• Assignment:
Lines that include the string "begin" are the ones to copy from the entries below.
■ ■ ■ ■ ■ ■ ■
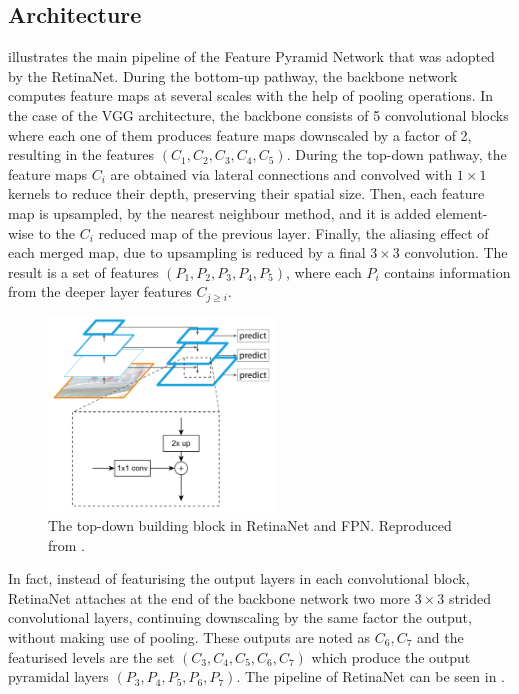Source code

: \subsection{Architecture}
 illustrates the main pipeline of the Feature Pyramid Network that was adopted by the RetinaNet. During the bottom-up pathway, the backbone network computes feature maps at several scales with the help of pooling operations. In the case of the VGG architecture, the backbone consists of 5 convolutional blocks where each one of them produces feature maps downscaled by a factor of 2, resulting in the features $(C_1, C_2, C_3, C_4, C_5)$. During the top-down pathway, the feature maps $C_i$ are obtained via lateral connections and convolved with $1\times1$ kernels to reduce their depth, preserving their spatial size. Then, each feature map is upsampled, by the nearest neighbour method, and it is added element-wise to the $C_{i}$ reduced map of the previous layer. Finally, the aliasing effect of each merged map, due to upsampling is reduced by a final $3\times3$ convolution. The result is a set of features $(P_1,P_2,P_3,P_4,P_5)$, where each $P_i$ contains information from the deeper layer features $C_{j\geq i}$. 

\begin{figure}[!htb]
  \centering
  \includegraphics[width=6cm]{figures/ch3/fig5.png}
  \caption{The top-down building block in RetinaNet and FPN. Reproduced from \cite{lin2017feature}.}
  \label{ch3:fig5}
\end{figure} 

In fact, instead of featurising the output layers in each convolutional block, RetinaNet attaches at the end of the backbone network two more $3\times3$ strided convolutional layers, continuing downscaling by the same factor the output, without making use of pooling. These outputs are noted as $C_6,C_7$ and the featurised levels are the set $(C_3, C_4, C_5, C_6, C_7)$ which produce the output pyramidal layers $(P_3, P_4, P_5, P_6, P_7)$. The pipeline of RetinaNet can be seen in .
■ ■ ■ ■ ■ ■ ■
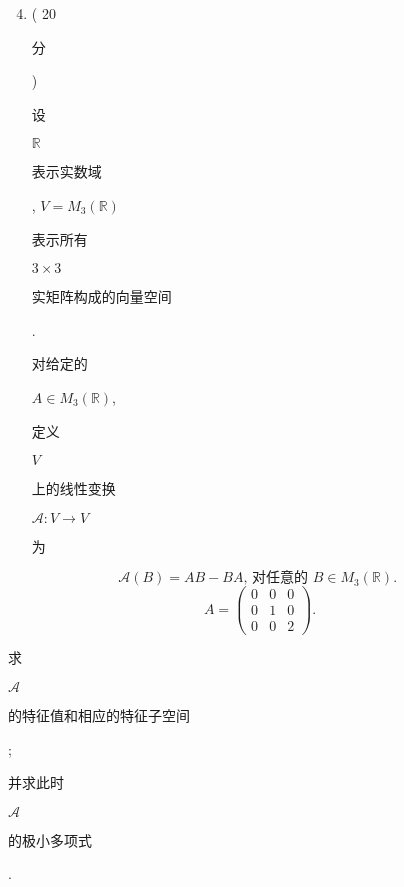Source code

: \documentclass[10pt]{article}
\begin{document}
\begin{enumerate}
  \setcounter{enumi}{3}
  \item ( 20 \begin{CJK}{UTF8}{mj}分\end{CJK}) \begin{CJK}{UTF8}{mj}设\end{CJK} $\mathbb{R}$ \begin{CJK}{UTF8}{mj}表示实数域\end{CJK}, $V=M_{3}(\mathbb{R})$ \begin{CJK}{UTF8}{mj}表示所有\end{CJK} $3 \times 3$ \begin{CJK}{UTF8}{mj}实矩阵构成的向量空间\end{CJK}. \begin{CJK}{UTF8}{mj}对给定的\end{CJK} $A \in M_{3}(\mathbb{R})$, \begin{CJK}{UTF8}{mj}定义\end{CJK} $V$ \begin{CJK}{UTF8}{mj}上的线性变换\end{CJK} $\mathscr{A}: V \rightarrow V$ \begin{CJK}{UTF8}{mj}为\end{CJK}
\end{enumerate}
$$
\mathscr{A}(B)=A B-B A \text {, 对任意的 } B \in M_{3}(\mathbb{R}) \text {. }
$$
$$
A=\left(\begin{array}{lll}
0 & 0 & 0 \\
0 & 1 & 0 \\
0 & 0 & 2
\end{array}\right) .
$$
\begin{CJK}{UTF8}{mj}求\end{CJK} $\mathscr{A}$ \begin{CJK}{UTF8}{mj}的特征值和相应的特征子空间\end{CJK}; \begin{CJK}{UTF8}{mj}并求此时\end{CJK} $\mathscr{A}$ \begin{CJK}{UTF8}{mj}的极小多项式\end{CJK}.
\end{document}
■ ■ ■ ■ ■ ■ ■
• Answer to the exercise:
\begin{figure}[!htb]
\begin{document}
\begin{enumerate}
  \item ( 20 \begin{CJK}{UTF8}{mj}分\end{CJK}) \begin{CJK}{UTF8}{mj}设\end{CJK} $\mathbb{R}$ \begin{CJK}{UTF8}{mj}表示实数域\end{CJK}, $V=M_{3}(\mathbb{R})$ \begin{CJK}{UTF8}{mj}表示所有\end{CJK} $3 \times 3$ \begin{CJK}{UTF8}{mj}实矩阵构成的向量空间\end{CJK}. \begin{CJK}{UTF8}{mj}对给定的\end{CJK} $A \in M_{3}(\mathbb{R})$, \begin{CJK}{UTF8}{mj}定义\end{CJK} $V$ \begin{CJK}{UTF8}{mj}上的线性变换\end{CJK} $\mathscr{A}: V \rightarrow V$ \begin{CJK}{UTF8}{mj}为\end{CJK}
A=\left(\begin{array}{lll}
\begin{CJK}{UTF8}{mj}求\end{CJK} $\mathscr{A}$ \begin{CJK}{UTF8}{mj}的特征值和相应的特征子空间\end{CJK}; \begin{CJK}{UTF8}{mj}并求此时\end{CJK} $\mathscr{A}$ \begin{CJK}{UTF8}{mj}的极小多项式\end{CJK}.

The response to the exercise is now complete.